There are two options in SWPs. One is to take out a fixed sum every month/quarter. This option is useful when you’ve retired and require steady cash flows. The second option is to withdraw only the amount by which your capital has grown, which means that the cash flows fluctuate depending on market conditions and how the fund has done. But it ensures that your initial capital always stays invested.

All fund houses offer systematic withdrawals. But they build in conditions on the funds which qualify for SWPs, the minimum number and amount of withdrawals. Franklin Templeton, for instance, asks for a minimum balance of Rs 25,000 to start an SWP. Under the fixed option, the minimum withdrawal should be at least Rs 1,000. For funds from the Reliance stable, it is at Rs 500. Birla Sun Life offers the SWP scheme only for its debt funds.

You also aren’t usually allowed to run an SIP and an SWP in the same scheme. Also note that exit loads apply.

systematic transfer plan

But what if you want to systematically rebalance your investments? Enter a systematic transfer plan. In an STP, a certain amount is transferred from one fund into another at regular intervals. Like an SWP, either a fixed sum or gains on a fund can be transferred. Periodicity can be daily, weekly, monthly or quarterly, depending on the fund house.

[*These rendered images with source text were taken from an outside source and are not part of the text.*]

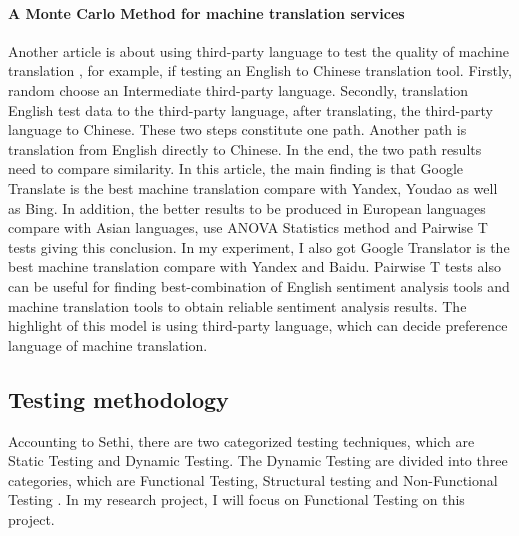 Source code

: \documentclass[conference]{IEEEtran}
\begin{document}
\paragraph{A Monte Carlo Method for machine translation services}
Another article is about using third-party language to test the quality of machine
translation \cite{thirdPartMachineTranslation}, for example, if testing an English to Chinese translation tool.
Firstly, random choose an Intermediate third-party language.
Secondly, translation English test data to the third-party language, after
translating, the third-party language to Chinese.
These two steps constitute one path.
Another path is translation from English directly to Chinese.
In the end, the two path results need to compare similarity. In this article, the main
finding is that Google Translate is the best machine translation compare with
Yandex, Youdao as well as Bing. In addition,
the better results to be produced in European languages compare with Asian languages, use ANOVA Statistics
method and Pairwise T tests giving this conclusion.
In my experiment, I also got Google Translator is the best machine translation
compare with Yandex and Baidu. Pairwise T tests also can be useful for finding best-combination of English
sentiment analysis tools and machine translation tools to obtain reliable
sentiment analysis results. The highlight of this model is using third-party
language, which can decide preference language of machine translation.

\subsection{Testing methodology}
Accounting to Sethi, there are two categorized testing
techniques, which are Static Testing and Dynamic Testing. The Dynamic Testing
are divided into three categories, which are Functional Testing, Structural
testing and Non-Functional Testing \cite{testingMethodReview}.
In my research project, I will focus on Functional Testing on this project.
\end{document}
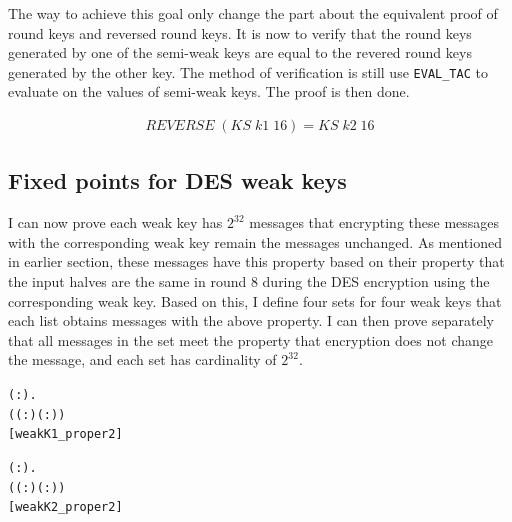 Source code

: \documentclass{article}
\begin{document}
The way to achieve this goal only change the part about the equivalent proof of round keys and reversed round keys.
It is now to verify that the round keys generated by one of the semi-weak keys are equal to the revered round
keys generated by the other key. The method of verification is still use \verb|EVAL_TAC| to evaluate on the values of semi-weak
keys. The proof is then done.

\begin{equation*}
\begin{split}
 REVERSE \; (KS \; k1 \; 16)= KS \; k2 \; 16
\end{split}
\end{equation*}

\subsection{Fixed points for DES weak keys}
I can now prove each weak key has $2^{32}$ messages that encrypting these messages with the corresponding weak key remain
the messages unchanged. As mentioned in earlier section, these messages have this property based on their property that
the input halves are the same in round 8 during the DES encryption using the corresponding weak key. Based on this, I define
four sets for four weak keys that each list obtains messages with the above property. I can then prove separately that
all messages in the set meet the property that encryption does not change the message, and each set has cardinality
of $2^{32}$.

\begin{alltt}
\HOLTokenTurnstile{} \HOLSymConst{\HOLTokenForall{}}( :).
      \HOLSymConst{\HOLTokenIn{}}  \HOLSymConst{\HOLTokenConj{}}
       \HOLSymConst{=}
     (( : \HOLTokenMap{} )\HOLSymConst{,}( : \HOLTokenMap{} )) \HOLSymConst{\HOLTokenImp{}}
       \HOLSymConst{=} \hfill{[weakK1_proper2]}
\end{alltt}

\begin{alltt}
\HOLTokenTurnstile{} \HOLSymConst{\HOLTokenForall{}}( :).
      \HOLSymConst{\HOLTokenIn{}}  \HOLSymConst{\HOLTokenConj{}}
       \HOLSymConst{=}
     (( : \HOLTokenMap{} )\HOLSymConst{,}( : \HOLTokenMap{} )) \HOLSymConst{\HOLTokenImp{}}
       \HOLSymConst{=} \hfill{[weakK2_proper2]}
\end{alltt}
\end{document}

You can use this tool, for example, to start with investing in safer options such as debt funds and then setting up an STP to periodically buy into equity funds. .

An STP can also be used to transfer gains on an equity fund into a debt fund to ‘protect’ gains. A dividend transfer plan, offered by houses such as Reliance, allows you to transfer dividends earned on a fund into another.

However, some fund houses, such as ICICI Prudential, allow transfers only into equity or hybrid funds from income or money market funds and not the other way round. Most fund houses specify the schemes available to transfer from and transfer into. Exit loads are applicable while transferring out of a fund too. Minimum amounts to be held in a fund to start transferring and that allowed to be transferred are also specified.

Averaging value

Some fund houses, such as HDFC and ICICI Prudential, allow a variation of the STP, under which the amount transferred into a fund depends on how its value has moved. In this, you set a minimum amount. In the months after the first transfer, the amount which is moved into the destination fund changes in the following manner.

First, the set amount is multiplied by the number of months completed thus far in the STP. Then, the market value of the investment already done is taken. If the difference between these two amounts is greater than the set amount, then that is invested. If not, the set amount is invested.

Simply put, what you’re doing here is investing more when markets are down, allowing for lower average costs and hence overall better returns over the long term.

In fact, the concept of investing more during downswings is applicable to SIPs as well, called value averaging plans. Instead of investing a fixed amount every month as with an SIP, you set a target return (and thus value) for the fund. If, in a month, the fund’s value drops, you invest more to bring the value of the investment to meet the set target. If the returns beat the target, you invest a minimum amount or even redeem units to bring the value back down to target.

However, this is not available as a tool by fund houses, though some distributors may offer it. You can make your own calculations and execute a value-averaging plan, but this calls for a good bit of effort on your part.